Será que ainda sabemos ninhos? Será que esquecemos, colectivamente, o prazer de partilhar pequenas descobertas e de as respeitar e de esperar que se revelem sem nos precipitarmos na sua devassa? Será que as redes sociais já só sabem expor, maldizer, falsear e que, nelas, esquecemos os nossos valores? Será que não se sabem ninhos nesta floresta onde os ovos podem ser tudo, desde balas de borracha a pedras de vidro? Será que ainda sabemos preservar os frágeis ovinhos e a esperança que guardam lá dentro?
Confesso que, há não muito tempo, quando surgiram as primeiras redes sociais, aderi com entusiasmo a este mundo virtual de inimagináveis possibilidades. Sou uma profissional da comunicação e um novo e promissor canal, só podia significar mais oportunidades, mais media para mais vozes partilharem e refletirem no espaço público. A informação seria mais célere, mais imediata, ofereceria mais ângulos e visões múltiplas…
O entusiasmo foi-se esmorecendo à medida que fui, sucessivamente, constatando que uma grande parte dos que habitam as redes sociais apenas se querem ouvir a si próprios, ver a si próprios e, nos intervalos, desferir algum juízo fácil sobre os outros. A informação e a opinião confundem-se com mentira e com a sentença falseada, o real e o inventado, fundem-se com a perfídia e com a vaidade.

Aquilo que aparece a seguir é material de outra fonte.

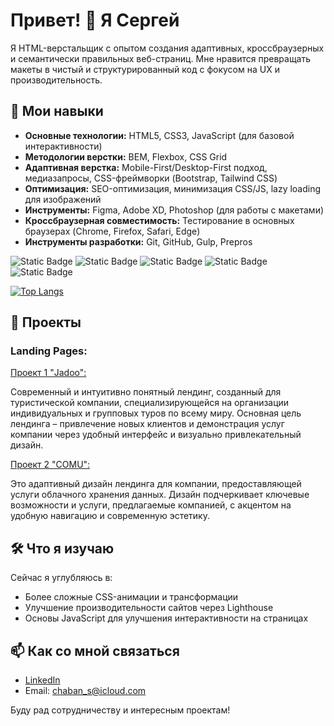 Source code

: # Привет! 👋 Я Сергей

Я HTML-верстальщик с опытом создания адаптивных, кроссбраузерных и семантически правильных веб-страниц. Мне нравится превращать макеты в чистый и структурированный код с фокусом на UX и производительность.

## 🔧 Мои навыки

- **Основные технологии:** HTML5, CSS3, JavaScript (для базовой интерактивности)
- **Методологии верстки:** BEM, Flexbox, CSS Grid
- **Адаптивная верстка:** Mobile-First/Desktop-First подход, медиазапросы, CSS-фреймворки (Bootstrap, Tailwind CSS)
- **Оптимизация:** SEO-оптимизация, минимизация CSS/JS, lazy loading для изображений
- **Инструменты:** Figma, Adobe XD, Photoshop (для работы с макетами)
- **Кроссбраузерная совместимость:** Тестирование в основных браузерах (Chrome, Firefox, Safari, Edge)
- **Инструменты разработки:** Git, GitHub, Gulp, Prepros

<img alt="Static Badge" src="https://img.shields.io/badge/JavaScript-yellow?logo=JavaScript&logoColor=white&label=%20"> <img alt="Static Badge" src="https://img.shields.io/badge/HTML-red?style=flat"> <img alt="Static Badge" src="https://img.shields.io/badge/%20%20%20-red?style=flat&logo=gulp&logoColor=red&labelColor=white&color=red">
<img alt="Static Badge" src="https://img.shields.io/badge/SASS-pink?style=flat"> <img alt="Static Badge" src="https://img.shields.io/badge/PYTHON-blue?style=flat&logo=python&labelColor=white">

[![Top Langs](https://github-readme-stats.vercel.app/api/top-langs/?username=ChabanSergii&layout=donut-vertical)](https://github.com/anuraghazra/github-readme-stats)

## 🚀 Проекты

### Landing Pages:
[Проект 1 "Jadoo":](https://chabansergii.github.io/travel-agency-landing-page/)

Современный и интуитивно понятный лендинг, созданный для туристической компании, специализирующейся на организации индивидуальных и групповых туров по всему миру. Основная цель лендинга – привлечение новых клиентов и демонстрация услуг компании через удобный интерфейс и визуально привлекательный дизайн.

[Проект 2 "COMU":](https://chabansergii.github.io/cloud-storage-company-landing-page/)

Это адаптивный дизайн лендинга для компании, предоставляющей услуги облачного хранения данных. Дизайн подчеркивает ключевые возможности и услуги, предлагаемые компанией, с акцентом на удобную навигацию и современную эстетику.

## 🛠️ Что я изучаю

Сейчас я углубляюсь в:
- Более сложные CSS-анимации и трансформации
- Улучшение производительности сайтов через Lighthouse
- Основы JavaScript для улучшения интерактивности на страницах

## 📫 Как со мной связаться

- [LinkedIn](https://www.linkedin.com/in/sergii-chaban-359052329/)
- Email: chaban_s@icloud.com
  
Буду рад сотрудничеству и интересным проектам!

Com o tempo fui percebendo que, naqueles espaços, tão democráticos e tão acessíveis a toda a gente, tudo o que é importante corre o risco de ficar submerso num mar de irrelevâncias, como se as redes tivessem vindo para concretizar a profecia do “admirável mundo novo” do Aldous Huxley.

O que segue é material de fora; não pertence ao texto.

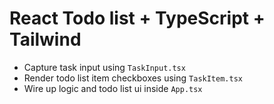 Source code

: # React Todo list + TypeScript + Tailwind

- Capture task input using `TaskInput.tsx`
- Render todo list item checkboxes using `TaskItem.tsx`
- Wire up logic and todo list ui inside `App.tsx`

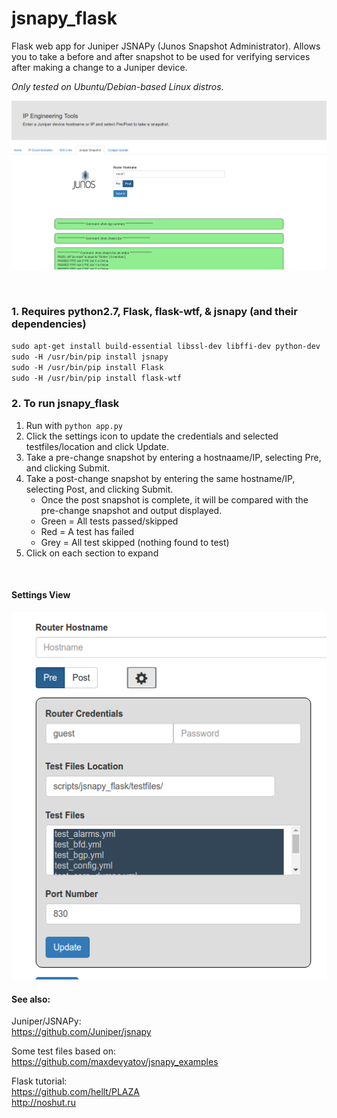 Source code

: # jsnapy_flask
Flask web app for Juniper JSNAPy (Junos Snapshot Administrator).  Allows you to take a before and after snapshot to be used for verifying services after making a change to a Juniper device.<br>

*Only tested on Ubuntu/Debian-based Linux distros.*


 ![screenshot3](static/images/jsnapy_flask_pic.png "Screenshot")
 
<br>


### 1. Requires python2.7, Flask, flask-wtf, & jsnapy (and their dependencies)
`sudo apt-get install build-essential libssl-dev libffi-dev python-dev` <br>
`sudo -H /usr/bin/pip install jsnapy` <br>
`sudo -H /usr/bin/pip install Flask` <br>
`sudo -H /usr/bin/pip install flask-wtf` <br>

### 2. To run jsnapy_flask
1. Run with `python app.py`
2. Click the settings icon to update the credentials and selected testfiles/location and click Update.
2. Take a pre-change snapshot by entering a hostnaame/IP, selecting Pre, and clicking Submit.
3. Take a post-change snapshot by entering the same hostname/IP, selecting Post, and clicking Submit.
   * Once the post snapshot is complete, it will be compared with the pre-change snapshot and output displayed.
   * Green = All tests passed/skipped
   * Red = A test has failed
   * Grey = All test skipped (nothing found to test)
4. Click on each section to expand
<br>


#### Settings View
![settings_view](static/images/settings_view.png "settings_view")



#### See also:
Juniper/JSNAPy:<br>
https://github.com/Juniper/jsnapy

Some test files based on:<br>
https://github.com/maxdevyatov/jsnapy_examples

Flask tutorial:<br>
https://github.com/hellt/PLAZA<br>
http://noshut.ru

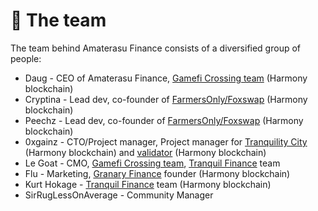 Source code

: # 🤝 The team

The team behind Amaterasu Finance consists of a diversified group of people:

* Daug - CEO of Amaterasu Finance, [Gamefi Crossing team](https://freyala.com) (Harmony blockchain)
* Cryptina - Lead dev, co-founder of [FarmersOnly/Foxswap](https://www.foxswap.one/#/swap) (Harmony blockchain)
* Peechz - Lead dev, co-founder of [FarmersOnly/Foxswap](https://www.foxswap.one/#/swap) (Harmony blockchain)
* 0xgainz - CTO/Project manager, Project manager for [Tranquility City](https://tranquilitycity.one) (Harmony blockchain) and [validator](https://staking.harmony.one/validators/mainnet/one100e8xnhclh9sth9l5jqnywgwfckpf56v4sxfzg) (Harmony blockchain)
* Le Goat - CMO, [Gamefi Crossing team](https://freyala.com), [Tranquil Finance](https://www.tranquil.finance) team
* Flu - Marketing, [Granary Finance](https://discord.gg/EDgNsdMrDv) founder (Harmony blockchain)
* Kurt Hokage - [Tranquil Finance](https://www.tranquil.finance) team (Harmony blockchain)
* SirRugLessOnAverage - Community Manager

Durante anos procurei argumentar contra o autoritarismo, a tentação do pensamento dominante e único, do politicamente correcto e do conservadorismo confuciano que nos impede de ousar a diferença. O totalitarismo era, no meu entender, o maior inimigo da liberdade. Hoje, confronto-me todos os dias com um perigo maior, que, à falta de melhor termo, só posso chamar de facilitismo.
Há, no espaço público, um campo que corre o risco de ser o da liberdade, para se transformar num matagal devassado onde não há respeito, nem palavras sagradas. E é pena, porque as redes são florestas e nas florestas temos de saber reconhecer e preservar os ninhos e a esperança. No entanto, como o Torga, eu
“Sei um ninho
E o ninho tem um ovo.
E o ovo, redondinho,
Tem lá dentro um passarinho
Novo.”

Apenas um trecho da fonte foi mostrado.